When Mom and Dad would trek us out to Grandma and Grandpa Landwehr's house in the country between Arnold and Utica, Kansas, I remember the mornings so vividly. They didn't get shit for radio service out there, except for an AM station out of McCook, Nebraska. You know that transmitter sound that AM radio makes that reminds you more of a UFO than modern broadcasting? This station was horrible. I mean, their farm was two miles south, I'm sure they wouldn't get the service for it. Grandpa would get up early, God only knows how early, and sit at the head of the table listening to the radio (fuzz, if you want to be specific). The station had a birthday contest daily. They'd pull three random letters and want people to call in if they had those initals; they were always odd like "ZVW" or "QTZ". Grandpa would repeat the initials for everyone at the breakfast table and ask if anyone had those initials. Seriously, Grandpa? We're all family. I'm pretty sure our last names either begin with "L" or "B". But, it didn't matter. He'd always ask and we'd always say "Nope! Not this time!" The older I got, the more annoyed I'd get. I mean, come ON! When you're little, you don't usually put two and two together. They had linoleum throughout their whole house, which was AWESOME with all the sticker plants out there, anyways. They had these two yap dogs, Freckles and Tip. I can hear their toenails tapping on the floor as if they were out there as if it were yesterday.

Oh, lord and their TV set up is one for stories. They had two TVs, right next to each other. Grant it, I'm not one to poke fun at people and their TVs, as my parents have their huge flat screen right on TOP of their old school Zenith TV. Anyways, they had two TVs and the satellite dish in their backyard could have started off the Cold War, if they pointed it right (thing was freaking huge). You could not touch their remotes, because they had it so rigged and set that even they probably couldn't figure it out. Somehow, they did. And their hearing may not be considered the best.

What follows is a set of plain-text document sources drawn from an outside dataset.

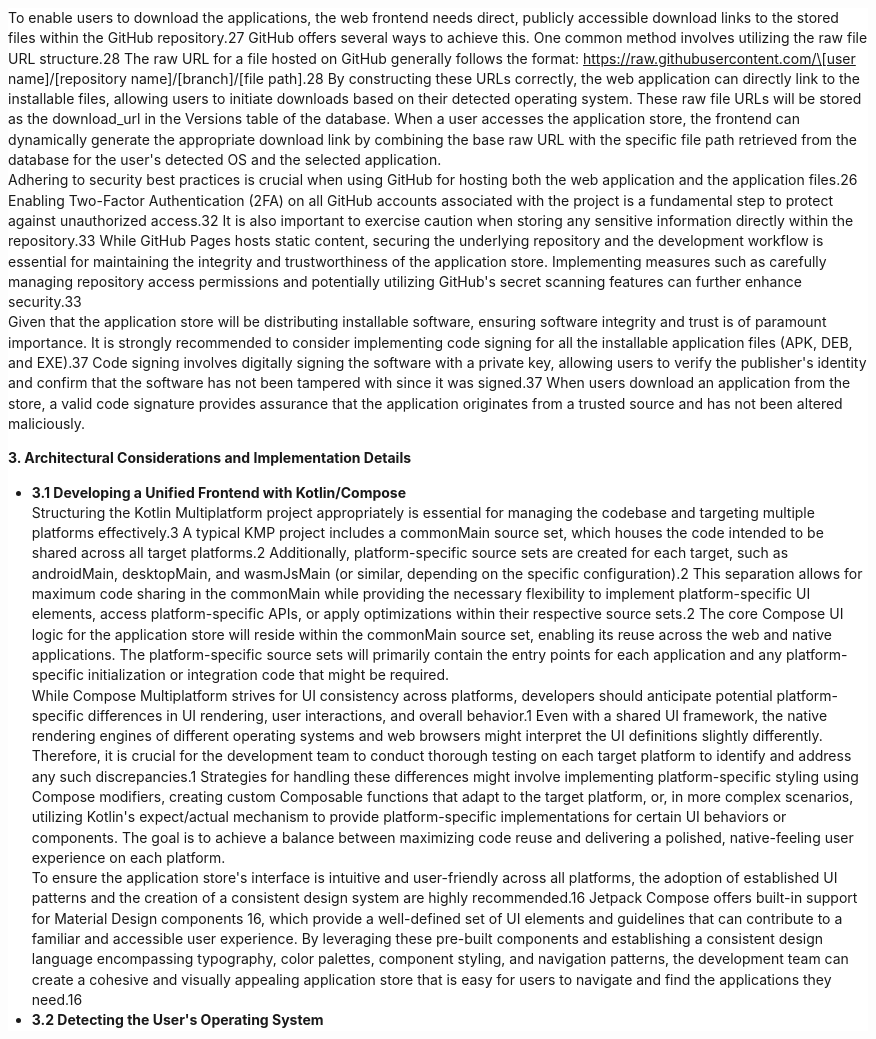   To enable users to download the applications, the web frontend needs direct, publicly accessible download links to the stored files within the GitHub repository.27 GitHub offers several ways to achieve this. One common method involves utilizing the raw file URL structure.28 The raw URL for a file hosted on GitHub generally follows the format: https://raw.githubusercontent.com/\[user name\]/\[repository name\]/\[branch\]/\[file path\].28 By constructing these URLs correctly, the web application can directly link to the installable files, allowing users to initiate downloads based on their detected operating system. These raw file URLs will be stored as the download\_url in the Versions table of the database. When a user accesses the application store, the frontend can dynamically generate the appropriate download link by combining the base raw URL with the specific file path retrieved from the database for the user's detected OS and the selected application.  
  Adhering to security best practices is crucial when using GitHub for hosting both the web application and the application files.26 Enabling Two-Factor Authentication (2FA) on all GitHub accounts associated with the project is a fundamental step to protect against unauthorized access.32 It is also important to exercise caution when storing any sensitive information directly within the repository.33 While GitHub Pages hosts static content, securing the underlying repository and the development workflow is essential for maintaining the integrity and trustworthiness of the application store. Implementing measures such as carefully managing repository access permissions and potentially utilizing GitHub's secret scanning features can further enhance security.33  
  Given that the application store will be distributing installable software, ensuring software integrity and trust is of paramount importance. It is strongly recommended to consider implementing code signing for all the installable application files (APK, DEB, and EXE).37 Code signing involves digitally signing the software with a private key, allowing users to verify the publisher's identity and confirm that the software has not been tampered with since it was signed.37 When users download an application from the store, a valid code signature provides assurance that the application originates from a trusted source and has not been altered maliciously.

**3\. Architectural Considerations and Implementation Details**

* **3.1 Developing a Unified Frontend with Kotlin/Compose**  
  Structuring the Kotlin Multiplatform project appropriately is essential for managing the codebase and targeting multiple platforms effectively.3 A typical KMP project includes a commonMain source set, which houses the code intended to be shared across all target platforms.2 Additionally, platform-specific source sets are created for each target, such as androidMain, desktopMain, and wasmJsMain (or similar, depending on the specific configuration).2 This separation allows for maximum code sharing in the commonMain while providing the necessary flexibility to implement platform-specific UI elements, access platform-specific APIs, or apply optimizations within their respective source sets.2 The core Compose UI logic for the application store will reside within the commonMain source set, enabling its reuse across the web and native applications. The platform-specific source sets will primarily contain the entry points for each application and any platform-specific initialization or integration code that might be required.  
  While Compose Multiplatform strives for UI consistency across platforms, developers should anticipate potential platform-specific differences in UI rendering, user interactions, and overall behavior.1 Even with a shared UI framework, the native rendering engines of different operating systems and web browsers might interpret the UI definitions slightly differently. Therefore, it is crucial for the development team to conduct thorough testing on each target platform to identify and address any such discrepancies.1 Strategies for handling these differences might involve implementing platform-specific styling using Compose modifiers, creating custom Composable functions that adapt to the target platform, or, in more complex scenarios, utilizing Kotlin's expect/actual mechanism to provide platform-specific implementations for certain UI behaviors or components. The goal is to achieve a balance between maximizing code reuse and delivering a polished, native-feeling user experience on each platform.  
  To ensure the application store's interface is intuitive and user-friendly across all platforms, the adoption of established UI patterns and the creation of a consistent design system are highly recommended.16 Jetpack Compose offers built-in support for Material Design components 16, which provide a well-defined set of UI elements and guidelines that can contribute to a familiar and accessible user experience. By leveraging these pre-built components and establishing a consistent design language encompassing typography, color palettes, component styling, and navigation patterns, the development team can create a cohesive and visually appealing application store that is easy for users to navigate and find the applications they need.16  
* **3.2 Detecting the User's Operating System**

Going to bed at Grandpa and Grandma Landwehr's sucked. I didn't take Ambien at age 10, so the blaring loud sound would keep us up for hours in the sewing room, where Mel and I would sleep. We'd complain to Mom and she'd just say to try and ignore it. Yeah, Mom. I'll ignore it just as soon as I ignore a sonic jet from blasting.

I won't continue down western Kansas memory lane, for the sake of your boredom.

Just take a moment to remember those memories with grandparents and the sounds that will always take you back to 10 years old and matching polyester sets and red beer. I'll always blame you for that addiction, Grandpa. The bars in Manhattan say "Thank you"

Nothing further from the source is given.